The 146-page investor prospectus, which was published as part of a £60-billion program of bond sales, revealed that the bank faces multimillion-pound payouts and years of costly litigation.
Barclays’ reputation has been mostly tarnished over its involvement in a rate fixing scandal and manipulation of foreign exchange trade. The bank, together with nine other banks, faces a $1.25-billion claim over the manipulation of the London Interbank Offered Rate (Libor).
Barclays paid £290 million ($454 million) to US and British regulators for manipulating Libor and the Euro Interbank Offered Rate (Euribor) between 2005 and 2009.

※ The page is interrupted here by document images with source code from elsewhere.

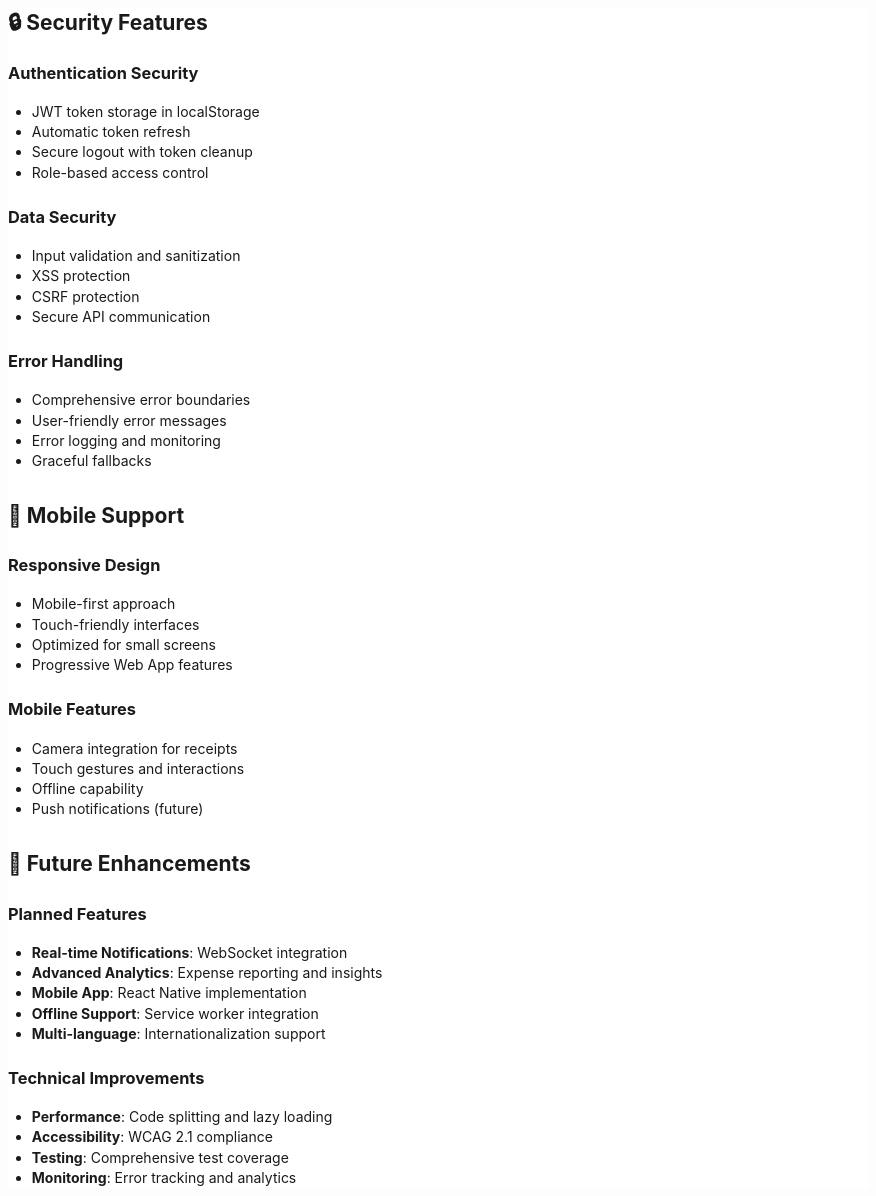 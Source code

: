 ## 🔒 Security Features

### Authentication Security
- JWT token storage in localStorage
- Automatic token refresh
- Secure logout with token cleanup
- Role-based access control

### Data Security
- Input validation and sanitization
- XSS protection
- CSRF protection
- Secure API communication

### Error Handling
- Comprehensive error boundaries
- User-friendly error messages
- Error logging and monitoring
- Graceful fallbacks

## 📱 Mobile Support

### Responsive Design
- Mobile-first approach
- Touch-friendly interfaces
- Optimized for small screens
- Progressive Web App features

### Mobile Features
- Camera integration for receipts
- Touch gestures and interactions
- Offline capability
- Push notifications (future)

## 🔮 Future Enhancements

### Planned Features
- **Real-time Notifications**: WebSocket integration
- **Advanced Analytics**: Expense reporting and insights
- **Mobile App**: React Native implementation
- **Offline Support**: Service worker integration
- **Multi-language**: Internationalization support

### Technical Improvements
- **Performance**: Code splitting and lazy loading
- **Accessibility**: WCAG 2.1 compliance
- **Testing**: Comprehensive test coverage
- **Monitoring**: Error tracking and analytics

The troubled bank is also accused of rigging electricity markets in California and of not publishing key information on the UK stock market. Moreover, it is accused of ripping off its own clients in its so-called dark pool, a private trading platform that allows investors to remain anonymous until trades are completed.
Barclays has come under fire for increasing bonuses for its managers by ten percent from £2.17 billion in 2012 to £2.38 billion in 2013 at a time of shrinking profits.
The bank, which is Britain’s second biggest bank in terms of assets, is expected to announce plans for over 20,000 job cuts out of its 140,000 workforce for the next two years. The planned job cuts, which are part of the banking giant’s restructuring plans, will affect its workforce in the UK and other countries.
Barclays is also likely to significantly trim the number of its branches over the next few months. The bank’s current 1,600 branches are expected to decrease by 400 in the near future.